§ How to complete this task
Return only the lines of the listing below that run from the line with "The process then repeats." through the line with "Here’s a fun", both ends included, exactly as written.
------------------------------------------------------------------------
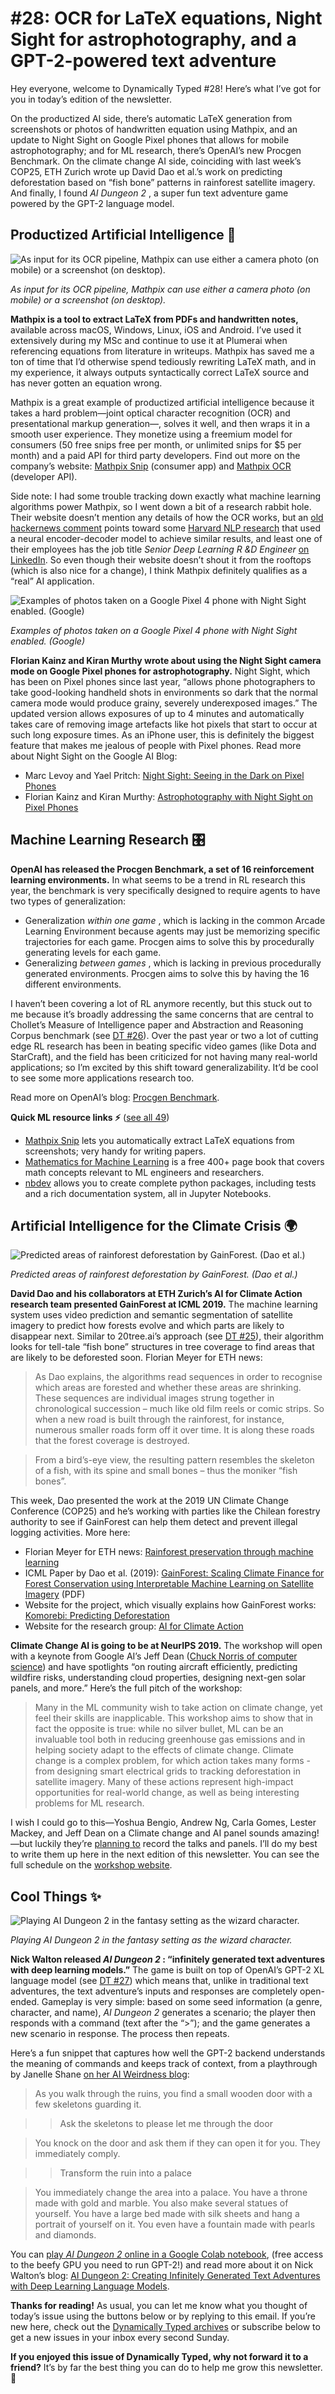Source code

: # #28: OCR for LaTeX equations, Night Sight for astrophotography, and a GPT-2-powered text adventure 

Hey everyone, welcome to Dynamically Typed #28!
Here’s what I’ve got for you in today’s edition of the newsletter.

On the productized AI side, there’s automatic LaTeX generation from screenshots or photos of handwritten equation using Mathpix, and an update to Night Sight on Google Pixel phones that allows for mobile astrophotography; and for ML research, there’s OpenAI’s new Procgen Benchmark.
On the climate change AI side, coinciding with last week’s COP25, ETH Zurich wrote up David Dao et al.’s work on predicting deforestation based on “fish bone” patterns in rainforest satellite imagery.
And finally, I found _AI Dungeon 2_ , a super fun text adventure game powered by the GPT-2 language model.

## Productized Artificial Intelligence 🔌

![As input for its OCR pipeline, Mathpix can use either a camera photo (on mobile) or a screenshot (on desktop).](https://s3.amazonaws.com/revue/items/images/005/303/052/mail/cd8dce891bb8a5587a2cb53f1e58e89c.png?1575742562)

_As input for its OCR pipeline, Mathpix can use either a camera photo (on mobile) or a screenshot (on desktop)._

**Mathpix is a tool to extract LaTeX from PDFs and handwritten notes,** available across macOS, Windows, Linux, iOS and Android.
I’ve used it extensively during my MSc and continue to use it at Plumerai when referencing equations from literature in writeups.
Mathpix has saved me a ton of time that I’d otherwise spend tediously rewriting LaTeX math, and in my experience, it always outputs syntactically correct LaTeX source and has never gotten an equation wrong.

Mathpix is a great example of productized artificial intelligence because it takes a hard problem—joint optical character recognition (OCR) and presentational markup generation—, solves it well, and then wraps it in a smooth user experience.
They monetize using a freemium model for consumers (50 free snips free per month, or unlimited snips for $5 per month) and a paid API for third party developers.
Find out more on the company’s website: [Mathpix Snip](https://mathpix.com/?utm_campaign=Dynamically%20Typed&utm_medium=email&utm_source=Revue%20newsletter) (consumer app) and [Mathpix OCR](https://mathpix.com/ocr?utm_campaign=Dynamically%20Typed&utm_medium=email&utm_source=Revue%20newsletter) (developer API).

Side note: I had some trouble tracking down exactly what machine learning algorithms power Mathpix, so I went down a bit of a research rabbit hole.
Their website doesn’t mention any details of how the OCR works, but an [old hackernews comment](https://news.ycombinator.com/item?id=16537103&utm_campaign=Dynamically%20Typed&utm_medium=email&utm_source=Revue%20newsletter) points toward some [Harvard NLP research](http://lstm.seas.harvard.edu/latex/?utm_campaign=Dynamically%20Typed&utm_medium=email&utm_source=Revue%20newsletter) that used a neural encoder-decoder model to achieve similar results, and least one of their employees has the job title _Senior Deep Learning R &D Engineer_ [on LinkedIn](https://www.linkedin.com/company/mathpix/people/?utm_campaign=Dynamically%20Typed&utm_medium=email&utm_source=Revue%20newsletter).
So even though their website doesn’t shout it from the rooftops (which is also nice for a change), I think Mathpix definitely qualifies as a “real” AI application.

![Examples of photos taken on a Google Pixel 4 phone with Night Sight enabled. (Google)](https://s3.amazonaws.com/revue/items/images/005/303/197/mail/80117bf64199303aec117a139bba536f.png?1575750888)

_Examples of photos taken on a Google Pixel 4 phone with Night Sight enabled. (Google)_

**Florian Kainz and Kiran Murthy wrote about using the Night Sight camera mode on Google Pixel phones for astrophotography.**
Night Sight, which has been on Pixel phones since last year, “allows phone photographers to take good-looking handheld shots in environments so dark that the normal camera mode would produce grainy, severely underexposed images.” The updated version allows exposures of up to 4 minutes and automatically takes care of removing image artefacts like hot pixels that start to occur at such long exposure times.
As an iPhone user, this is definitely the biggest feature that makes me jealous of people with Pixel phones.
Read more about Night Sight on the Google AI Blog:

* Marc Levoy and Yael Pritch: [Night Sight: Seeing in the Dark on Pixel Phones](https://ai.googleblog.com/2018/11/night-sight-seeing-in-dark-on-pixel.html?utm_campaign=Dynamically%20Typed&utm_medium=email&utm_source=Revue%20newsletter)
* Florian Kainz and Kiran Murthy: [Astrophotography with Night Sight on Pixel Phones](https://ai.googleblog.com/2019/11/astrophotography-with-night-sight-on.html?utm_campaign=Dynamically%20Typed&utm_medium=email&utm_source=Revue%20newsletter)

## Machine Learning Research 🎛

**OpenAI has released the Procgen Benchmark, a set of 16 reinforcement learning environments.**
In what seems to be a trend in RL research this year, the benchmark is very specifically designed to require agents to have two types of generalization:

* Generalization _within one game_ , which is lacking in the common Arcade Learning Environment because agents may just be memorizing specific trajectories for each game. Procgen aims to solve this by procedurally generating levels for each game.
* Generalizing _between games_ , which is lacking in previous procedurally generated environments. Procgen aims to solve this by having the 16 different environments.

I haven’t been covering a lot of RL anymore recently, but this stuck out to me because it’s broadly addressing the same concerns that are central to Chollet’s Measure of Intelligence paper and Abstraction and Reasoning Corpus benchmark (see [DT #26](https://dynamicallytyped.com/issues/26-chollet-s-measure-of-intelligence-and-bert-in-google-search-207148?utm_campaign=Dynamically%20Typed&utm_medium=email&utm_source=Revue%20newsletter)).
Over the past year or two a lot of cutting edge RL research has been in beating specific video games (like Dota and StarCraft), and the field has been criticized for not having many real-world applications; so I’m excited by this shift toward generalizability.
It’d be cool to see some more applications research too.

Read more on OpenAI’s blog: [Procgen Benchmark](https://openai.com/blog/procgen-benchmark/?utm_campaign=Dynamically%20Typed&utm_medium=email&utm_source=Revue%20newsletter).

**Quick ML resource links ⚡️** ([see all 49](https://www.notion.so/adab36fecaea4306880898f41dcb9cb3?utm_campaign=Dynamically%20Typed&utm_medium=email&utm_source=Revue%20newsletter&v=cb3a74562c914234ac171931dad6c2e4))

* [Mathpix Snip](https://mathpix.com/?utm_campaign=Dynamically%20Typed&utm_medium=email&utm_source=Revue%20newsletter) lets you automatically extract LaTeX equations from screenshots; very handy for writing papers.
* [Mathematics for Machine Learning](https://mml-book.github.io/?utm_campaign=Dynamically%20Typed&utm_medium=email&utm_source=Revue%20newsletter) is a free 400+ page book that covers math concepts relevant to ML engineers and researchers.
* [nbdev](https://nbdev.fast.ai/?utm_campaign=Dynamically%20Typed&utm_medium=email&utm_source=Revue%20newsletter) allows you to create complete python packages, including tests and a rich documentation system, all in Jupyter Notebooks.

## Artificial Intelligence for the Climate Crisis 🌍

![Predicted areas of rainforest deforestation by GainForest. (Dao et al.)](https://s3.amazonaws.com/revue/items/images/005/303/125/mail/b5a3b0b9fac70b657747bf0f790b54dd.jpeg?1575748060)

_Predicted areas of rainforest deforestation by GainForest. (Dao et al.)_

**David Dao and his collaborators at ETH Zurich’s AI for Climate Action research team presented GainForest at ICML 2019.**
The machine learning system uses video prediction and semantic segmentation of satellite imagery to predict how forests evolve and which parts are likely to disappear next.
Similar to 20tree.ai’s approach (see [DT #25](https://dynamicallytyped.com/issues/25-ai-powered-rainforest-monitoring-google-s-pixel-4-and-openai-s-rubik-s-cube-solving-robot-hand-204685?utm_campaign=Dynamically%20Typed&utm_medium=email&utm_source=Revue%20newsletter)), their algorithm looks for tell-tale “fish bone” structures in tree coverage to find areas that are likely to be deforested soon.
Florian Meyer for ETH news:

> As Dao explains, the algorithms read sequences in order to recognise which areas are forested and whether these areas are shrinking.
> These sequences are individual images strung together in chronological succession – much like old film reels or comic strips.
> So when a new road is built through the rainforest, for instance, numerous smaller roads form off it over time.
> It is along these roads that the forest coverage is destroyed.

> From a bird’s-​eye view, the resulting pattern resembles the skeleton of a fish, with its spine and small bones – thus the moniker “fish bones”.

This week, Dao presented the work at the 2019 UN Climate Change Conference (COP25) and he’s working with parties like the Chilean forestry authority to see if GainForest can help them detect and prevent illegal logging activities.
More here:

* Florian Meyer for ETH news: [Rainforest preservation through machine learning](https://ethz.ch/en/news-and-events/eth-news/news/2019/12/rainforest-preservation-through-machine-learning.html?utm_campaign=Dynamically%20Typed&utm_medium=email&utm_source=Revue%20newsletter)
* ICML Paper by Dao et al. (2019): [GainForest: Scaling Climate Finance for Forest Conservation using Interpretable Machine Learning on Satellite Imagery](https://www.climatechange.ai/CameraReady/73/CameraReadySubmission/gainforest.pdf?utm_campaign=Dynamically%20Typed&utm_medium=email&utm_source=Revue%20newsletter) (PDF)
* Website for the project, which visually explains how GainForest works: [Komorebi: Predicting Deforestation](https://climateai.org/deforestation?utm_campaign=Dynamically%20Typed&utm_medium=email&utm_source=Revue%20newsletter)
* Website for the research group: [AI for Climate Action](https://climateai.org/?utm_campaign=Dynamically%20Typed&utm_medium=email&utm_source=Revue%20newsletter)

**Climate Change AI is going to be at NeurIPS 2019.**
The workshop will open with a keynote from Google AI’s Jeff Dean ([Chuck Norris of computer science](https://www.quora.com/What-are-all-the-Jeff-Dean-facts?utm_campaign=Dynamically%20Typed&utm_medium=email&utm_source=Revue%20newsletter)) and have spotlights “on routing aircraft efficiently, predicting wildfire risks, understanding cloud properties, designing next-gen solar panels, and more.” Here’s the full pitch of the workshop:

> Many in the ML community wish to take action on climate change, yet feel their skills are inapplicable.
> This workshop aims to show that in fact the opposite is true: while no silver bullet, ML can be an invaluable tool both in reducing greenhouse gas emissions and in helping society adapt to the effects of climate change.
> Climate change is a complex problem, for which action takes many forms - from designing smart electrical grids to tracking deforestation in satellite imagery.
> Many of these actions represent high-impact opportunities for real-world change, as well as being interesting problems for ML research.

I wish I could go to this—Yoshua Bengio, Andrew Ng, Carla Gomes, Lester Mackey, and Jeff Dean on a Climate change and AI panel sounds amazing!—but luckily they’re [planning to](https://twitter.com/ClimateChangeAI/status/1203420430855528451?utm_campaign=Dynamically%20Typed&utm_medium=email&utm_source=Revue%20newsletter) record the talks and panels.
I’ll do my best to write them up here in the next edition of this newsletter.
You can see the full schedule on the [workshop website](https://www.getrevue.co/app/issues/current?utm_campaign=Dynamically%20Typed&utm_medium=email&utm_source=Revue%20newsletter).

## Cool Things ✨

![Playing AI Dungeon 2 in the fantasy setting as the wizard character.](https://s3.amazonaws.com/revue/items/images/005/302/804/mail/00cf548e42de1cd2587278966a5925bc.png?1575734565)

_Playing AI Dungeon 2 in the fantasy setting as the wizard character._

**Nick Walton released _AI Dungeon 2_ : “infinitely generated text adventures with deep learning models.”** The game is built on top of OpenAI’s GPT-2 XL language model (see [DT #27](https://dynamicallytyped.com/issues/27-google-s-teachable-machine-2-0-openai-s-gpt-2-xl-and-capturing-solar-energy-with-ai-209719?utm_campaign=Dynamically%20Typed&utm_medium=email&utm_source=Revue%20newsletter)) which means that, unlike in traditional text adventures, the text adventure’s inputs and responses are completely open-ended.
Gameplay is very simple: based on some seed information (a genre, character, and name), _AI Dungeon 2_ generates a scenario; the player then responds with a command (text after the “>”); and the game generates a new scenario in response.
The process then repeats.

Here’s a fun snippet that captures how well the GPT-2 backend understands the meaning of commands and keeps track of context, from a playthrough by Janelle Shane [on her AI Weirdness blog](https://aiweirdness.com/post/189511103367/play-ai-dungeon-2-become-a-dragon-eat-the-moon?utm_campaign=Dynamically%20Typed&utm_medium=email&utm_source=Revue%20newsletter):

> As you walk through the ruins, you find a small wooden door with a few skeletons guarding it.

> > Ask the skeletons to please let me through the door

> You knock on the door and ask them if they can open it for you.
> They immediately comply.

> > Transform the ruin into a palace

> You immediately change the area into a palace.
> You have a throne made with gold and marble.
> You also make several statues of yourself.
> You have a large bed made with silk sheets and hang a portrait of yourself on it.
> You even have a fountain made with pearls and diamonds.

You can [play _AI Dungeon 2_ online in a Google Colab notebook](https://colab.research.google.com/github/nickwalton/AIDungeon/blob/master/AIDungeon_2.ipynb?utm_campaign=Dynamically%20Typed&utm_medium=email&utm_source=Revue%20newsletter#scrollTo=YjArwbWh6XwN), (free access to the beefy GPU you need to run GPT-2!) and read more about it on Nick Walton’s blog: [AI Dungeon 2: Creating Infinitely Generated Text Adventures with Deep Learning Language Models](https://pcc.cs.byu.edu/2019/11/21/ai-dungeon-2-creating-infinitely-generated-text-adventures-with-deep-learning-language-models/?utm_campaign=Dynamically%20Typed&utm_medium=email&utm_source=Revue%20newsletter).

**Thanks for reading!**
As usual, you can let me know what you thought of today’s issue using the buttons below or by replying to this email.
If you’re new here, check out the [Dynamically Typed archives](https://dynamicallytyped.com/?utm_campaign=Dynamically%20Typed&utm_medium=email&utm_source=Revue%20newsletter) or subscribe below to get a new issues in your inbox every second Sunday.

**If you enjoyed this issue of Dynamically Typed, why not forward it to a friend?**
It’s by far the best thing you can do to help me grow this newsletter.
🌱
------------------------------------------------------------------------
§ Result
The process then repeats.

Here’s a fun snippet that captures how well the GPT-2 backend understands the meaning of commands and keeps track of context, from a playthrough by Janelle Shane [on her AI Weirdness blog](https://aiweirdness.com/post/189511103367/play-ai-dungeon-2-become-a-dragon-eat-the-moon?utm_campaign=Dynamically%20Typed&utm_medium=email&utm_source=Revue%20newsletter):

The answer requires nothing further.